美少女感謝祭

[掌編]


 青から赤に変わる空を仰いで息を吐く。公園に響く五時のサイレンが、懐かしい歌を記憶の向こうから運んできた。
 思い出すのは彼女の笑顔とその声、名前を呼ぶ綺麗な形の唇。
 皆が噂するクラスメイトと付き合い始めたと、告白した時にはずいぶんと羨ましがられたものだ。友人たちにからかわれながらふと見た彼女は、目が合っただけで顔を赤くして。こっちまで恥ずかしくなって俯いた。
 勉強の出来た彼女と同じ大学になんて到底行けやしないと思っていたのに、彼女が見せた進路希望の紙には俺が書いたのと同じ校名。

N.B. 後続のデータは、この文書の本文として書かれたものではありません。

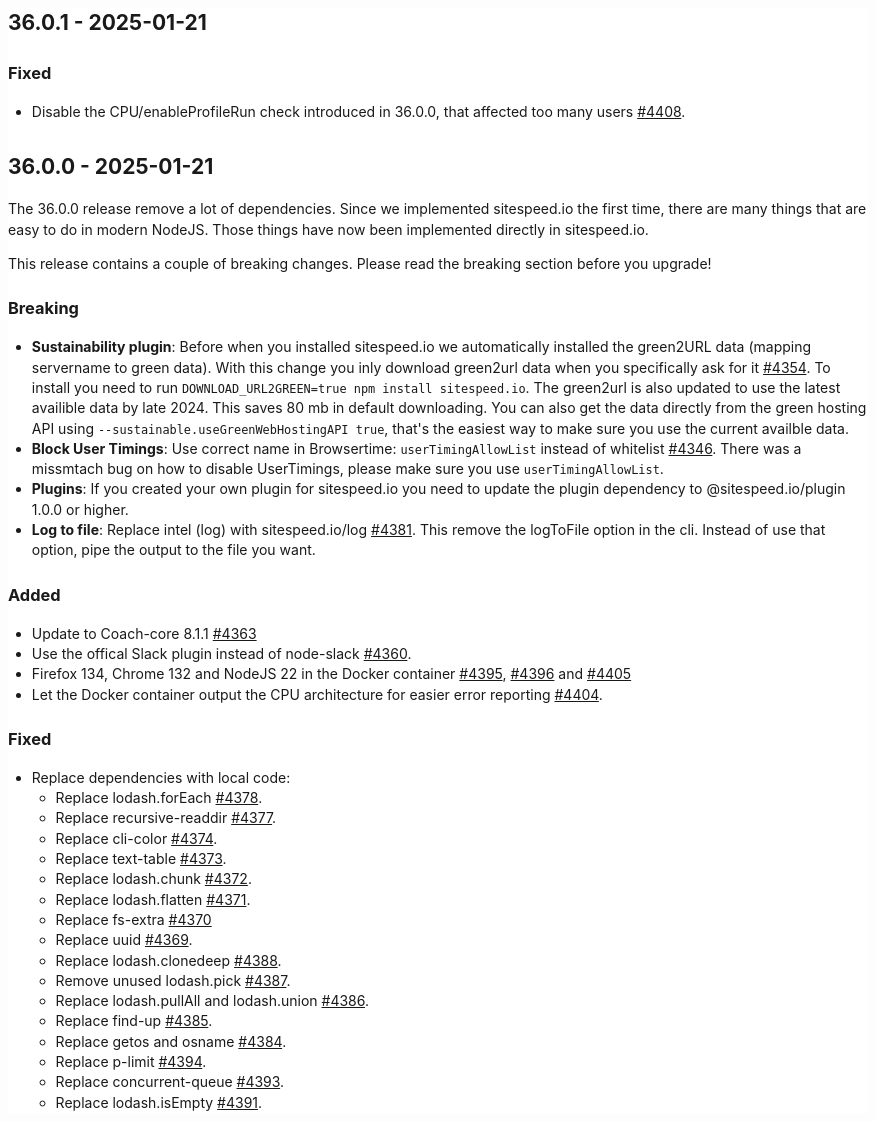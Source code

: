 ## 36.0.1 - 2025-01-21
### Fixed
* Disable the CPU/enableProfileRun check introduced in 36.0.0, that affected too many users [#4408](https://github.com/sitespeedio/sitespeed.io/pull/4408).

## 36.0.0 - 2025-01-21

The 36.0.0 release remove a lot of dependencies. Since we implemented sitespeed.io the first time, there are many things that are easy to do in modern NodeJS. Those things have now been implemented directly in sitespeed.io.

This release contains a couple of breaking changes. Please read the breaking section before you upgrade!

### Breaking
* **Sustainability plugin**: Before when you installed sitespeed.io we automatically installed the green2URL data (mapping servername to green data). With this change you inly download green2url data when you specifically ask for it [#4354](https://github.com/sitespeedio/sitespeed.io/pull/4354). To install you need to run `DOWNLOAD_URL2GREEN=true npm install sitespeed.io`. The green2url is also updated to use the latest availible data by late 2024. This saves 80 mb in default downloading. You can also get the data directly from the green hosting API using `--sustainable.useGreenWebHostingAPI true`, that's the easiest way to make sure you use the current availble data.
* **Block User Timings**: Use correct name in Browsertime: `userTimingAllowList` instead of whitelist [#4346](https://github.com/sitespeedio/sitespeed.io/pull/4346). There was a missmtach bug on how to disable UserTimings, please make sure you use `userTimingAllowList`.
* **Plugins**: If you created your own plugin for sitespeed.io you need to update the plugin dependency to @sitespeed.io/plugin 1.0.0 or higher.
* **Log to file**: Replace intel (log) with sitespeed.io/log [#4381](https://github.com/sitespeedio/sitespeed.io/pull/4381). This remove the logToFile option in the cli. Instead of use that option, pipe the output to the file you want.

### Added
* Update to Coach-core 8.1.1 [#4363](https://github.com/sitespeedio/sitespeed.io/pull/4363)
* Use the offical Slack plugin instead of node-slack [#4360](https://github.com/sitespeedio/sitespeed.io/pull/4360).
* Firefox 134, Chrome 132 and NodeJS 22 in the Docker container [#4395](https://github.com/sitespeedio/sitespeed.io/pull/4395), [#4396](https://github.com/sitespeedio/sitespeed.io/pull/4396) and [#4405](https://github.com/sitespeedio/sitespeed.io/pull/4405)
* Let the Docker container output the CPU architecture for easier error reporting [#4404](https://github.com/sitespeedio/sitespeed.io/pull/4404).

### Fixed
* Replace dependencies with local code:
  * Replace lodash.forEach [#4378](https://github.com/sitespeedio/sitespeed.io/pull/4378).
  * Replace recursive-readdir [#4377](https://github.com/sitespeedio/sitespeed.io/pull/4377).
  * Replace cli-color [#4374](https://github.com/sitespeedio/sitespeed.io/pull/4374).
  * Replace text-table [#4373](https://github.com/sitespeedio/sitespeed.io/pull/4373).
  * Replace lodash.chunk [#4372](https://github.com/sitespeedio/sitespeed.io/pull/4372).
  * Replace lodash.flatten [#4371](https://github.com/sitespeedio/sitespeed.io/pull/4371).
  * Replace fs-extra [#4370](https://github.com/sitespeedio/sitespeed.io/pull/4370.)
  * Replace uuid [#4369](https://github.com/sitespeedio/sitespeed.io/pull/4369).
  * Replace lodash.clonedeep [#4388](https://github.com/sitespeedio/sitespeed.io/pull/4388).
  * Remove unused lodash.pick [#4387](https://github.com/sitespeedio/sitespeed.io/pull/4387).
  * Replace lodash.pullAll and lodash.union [#4386](https://github.com/sitespeedio/sitespeed.io/pull/4386).
  * Replace find-up [#4385](https://github.com/sitespeedio/sitespeed.io/pull/4385).
  * Replace getos and osname [#4384](https://github.com/sitespeedio/sitespeed.io/pull/4384).
  * Replace p-limit [#4394](https://github.com/sitespeedio/sitespeed.io/pull/4394).
  * Replace concurrent-queue [#4393](https://github.com/sitespeedio/sitespeed.io/pull/4393).
  * Replace lodash.isEmpty [#4391](https://github.com/sitespeedio/sitespeed.io/pull/4391).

 さすがに就職先は違ったけれど、部屋に帰ればいつだって優しい微笑が待っている。
 マンションの玄関。ドアを開けると駆け寄る彼女。いつから当たり前になっていたのだろうか。
 サイレンが町中に鳴り渡る公園で彼女がまばらな橙を見上げる。小さく口ずさむメロディを聴きながら目を瞑って滑り台に寝転がると、耳に届くのは彼女の声だけ。
 君は変わらず元気にしているのだろうか。そんな事を考える俺は少し女々しいかな。
 幸せだったあの時間は君にとってどんな思い出になるのだろう。同じように想ってもらえたのなら、嬉しいけれど。なんて。
 大きく息を吸い夕日に叫ぶ。今更気が付いたんだ。君を愛していたって、愛しているって。あの時に言えたなら結末は違っていたのだろうか。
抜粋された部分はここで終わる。